[extropy-chat] Scientific standards of evidence

Max M maxm at mail.tele.dk
Wed Nov 5 13:34:07 UTC 2003


Chris Phoenix wrote:

> The final straw came a few nights ago, when I remembered something I'd
> been trying for a year to forget.  One evening last summer, my wife
> suddenly got a pain in her lower ribs, in a place she'd never had pain
> before, bad enough that we canceled our plans to go for a walk so I
> could rub her back (and this had never happened before either).  When I
> started the massage, she said, "How come the more you touch me there,
> the more I want to cry?"  A few minutes later, the pain went away.  And
> a few hours after that, we learned that her brother had been killed in a
> motorcycle accident within a few minutes of that time, and his lower
> ribs had been run over.


"Post hoc, ergo propter hoc" - "after the fact, therefore because of the 
fact"

It is very ordinary to think like that. When things happens 
simultaniously that they are in some way related.

That is the way our brain naturally reacts, because it has historically 
given us a greater chance of survival. After all you will not be given 
many chances to create a statistical analysis, showing if a predator 
really is dangerous or not.

But it is like a lottery winner saying "I have never played Lotto 
before, but a hunch made me do it. And I won. That must be proof of the 
supernatural."

When enough random events take place, impossible combinations will 
happen. And lotto winners do win.

We are about 6 billion people on the planet. Living about 100 years.

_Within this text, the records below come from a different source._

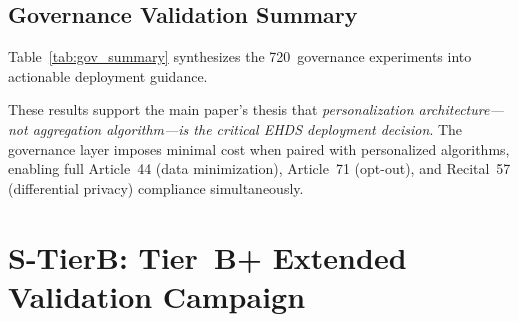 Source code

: \documentclass[conference]{IEEEtran}
\begin{document}
\subsection{Governance Validation Summary}
\label{sec:governance_summary}

Table~\ref{tab:gov_summary} synthesizes the 720~governance experiments into actionable deployment guidance.

\begin{table}[htbp]
\centering
\caption{Governance Validation: Summary of 720 Experiments}
\label{tab:gov_summary}
\end{table}

\noindent These results support the main paper's thesis that \textit{personalization architecture---not aggregation algorithm---is the critical EHDS deployment decision}. The governance layer imposes minimal cost when paired with personalized algorithms, enabling full Article~44 (data minimization), Article~71 (opt-out), and Recital~57 (differential privacy) compliance simultaneously.

\section{S-TierB: Tier~B+ Extended Validation Campaign}
\label{sec:tier_b}
\label{app:tier_b}
\end{document}
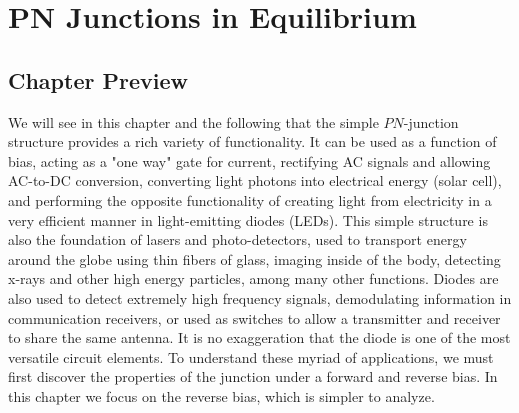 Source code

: \chapter{PN Junctions in Equilibrium}
\label{ch:ch05_pn_junc}
\graphicspath{{./figures/figs_ch05_pn_junc/}}
\section{Chapter Preview}
We will see in this chapter and the following that the simple $PN$-junction structure provides a rich variety of functionality.  It can be used as a function of bias, acting as a "one way" gate for current, rectifying AC signals and allowing AC-to-DC conversion, converting light photons into electrical energy (solar cell), and performing the opposite functionality of creating light from electricity in a very efficient manner in light-emitting diodes (LEDs).  This simple structure is also the foundation of lasers and photo-detectors, used to transport energy around the globe using thin fibers of glass, imaging inside of the body, detecting x-rays and other high energy particles, among many other functions.  Diodes are also used to detect extremely high frequency signals, demodulating information in communication receivers, or used as switches to allow a transmitter and receiver to share the same antenna.  It is no exaggeration that the diode is one of the most versatile circuit elements.  To understand these myriad of applications, we must first discover the properties of the junction under a forward and reverse bias.  In this chapter we focus on the reverse bias, which is simpler to analyze.


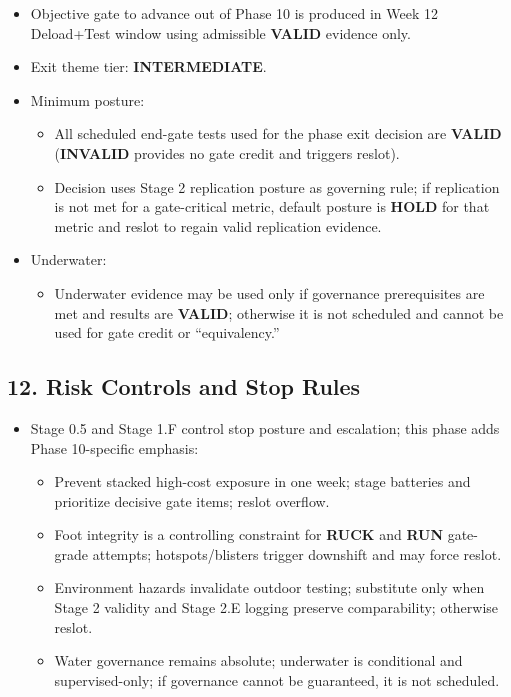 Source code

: \documentclass[10pt]{article}
\begin{document}
\begin{itemize}
\item Objective gate to advance out of Phase 10 is produced in Week 12 Deload+Test window using admissible \textbf{VALID} evidence only.
\item Exit theme tier: \textbf{INTERMEDIATE}.
\item Minimum posture:
  \begin{itemize}
  \item All scheduled end-gate tests used for the phase exit decision are \textbf{VALID} (\textbf{INVALID} provides no gate credit and triggers reslot).
  \item Decision uses Stage 2 replication posture as governing rule; if replication is not met for a gate-critical metric, default posture is \textbf{HOLD} for that metric and reslot to regain valid replication evidence.
  \end{itemize}
\item Underwater:
  \begin{itemize}
  \item Underwater evidence may be used only if governance prerequisites are met and results are \textbf{VALID}; otherwise it is not scheduled and cannot be used for gate credit or “equivalency.”
  \end{itemize}
\end{itemize}

\subsection*{12. Risk Controls and Stop Rules}

\begin{itemize}
\item Stage 0.5 and Stage 1.F control stop posture and escalation; this phase adds Phase 10-specific emphasis:
  \begin{itemize}
  \item Prevent stacked high-cost exposure in one week; stage batteries and prioritize decisive gate items; reslot overflow.
  \item Foot integrity is a controlling constraint for \textbf{RUCK} and \textbf{RUN} gate-grade attempts; hotspots/blisters trigger downshift and may force reslot.
  \item Environment hazards invalidate outdoor testing; substitute only when Stage 2 validity and Stage 2.E logging preserve comparability; otherwise reslot.
  \item Water governance remains absolute; underwater is conditional and supervised-only; if governance cannot be guaranteed, it is not scheduled.
  \end{itemize}
\end{itemize}
\end{document}
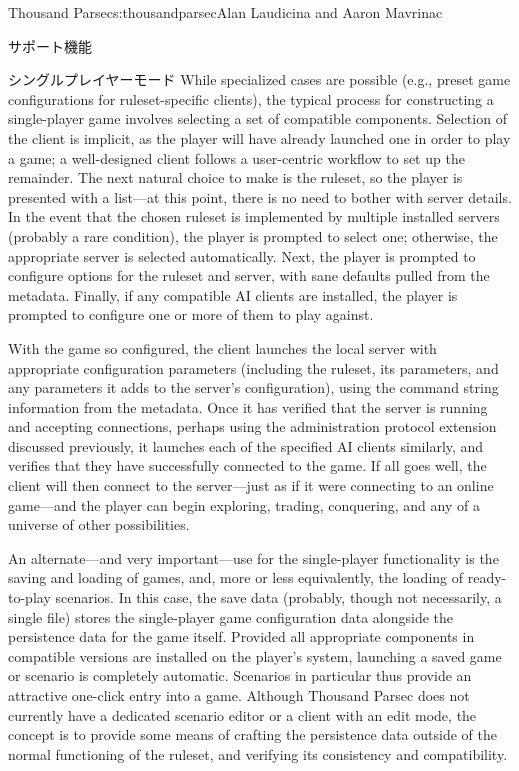 \begin{aosachapter}{Thousand Parsec}{s:thousandparsec}{Alan Laudicina and Aaron Mavrinac}
\begin{aosasect1}{サポート機能}
\begin{aosasect2}{シングルプレイヤーモード}
While specialized cases are possible (e.g., preset game configurations
for ruleset-specific clients), the typical process for constructing a
single-player game involves selecting a set of compatible
components. Selection of the client is implicit, as the player will
have already launched one in order to play a game; a well-designed
client follows a user-centric workflow to set up the remainder. The
next natural choice to make is the ruleset, so the player is presented
with a list---at this point, there is no need to bother with server
details. In the event that the chosen ruleset is implemented by
multiple installed servers (probably a rare condition), the player is
prompted to select one; otherwise, the appropriate server is selected
automatically. Next, the player is prompted to configure options for
the ruleset and server, with sane defaults pulled from the
metadata. Finally, if any compatible AI clients are installed, the
player is prompted to configure one or more of them to play against.

With the game so configured, the client launches the local server with
appropriate configuration parameters (including the ruleset, its
parameters, and any parameters it adds to the server's configuration),
using the command string information from the metadata. Once it has
verified that the server is running and accepting connections, perhaps
using the administration protocol extension discussed previously, it
launches each of the specified AI clients similarly, and verifies that
they have successfully connected to the game. If all goes well, the
client will then connect to the server---just as if it were connecting
to an online game---and the player can begin exploring, trading,
conquering, and any of a universe of other possibilities.

An alternate---and very important---use for the single-player
functionality is the saving and loading of games, and, more or less
equivalently, the loading of ready-to-play scenarios. In this case,
the save data (probably, though not necessarily, a single file) stores
the single-player game configuration data alongside the persistence
data for the game itself. Provided all appropriate components in
compatible versions are installed on the player's system, launching a
saved game or scenario is completely automatic. Scenarios in
particular thus provide an attractive one-click entry into a
game. Although Thousand Parsec does not currently have a dedicated
scenario editor or a client with an edit mode, the concept is to
provide some means of crafting the persistence data outside of the
normal functioning of the ruleset, and verifying its consistency and
compatibility.


\end{aosasect2}
\end{aosasect1}
\end{aosachapter}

So 
I guess that about 60 million people die worldvide every year. Deaths 
are a traumatic experience that we remember well. We also naturally 
think back to "what was I doing when my loved one died?"

And with the minds affinity to link events together, we will try and 
link everything we can with a death.

That is why there are many stories of preminiscence. They are just not 
real. Rather they are examples of random events happening at roughly the 
same time, and then being "connected" by our brains.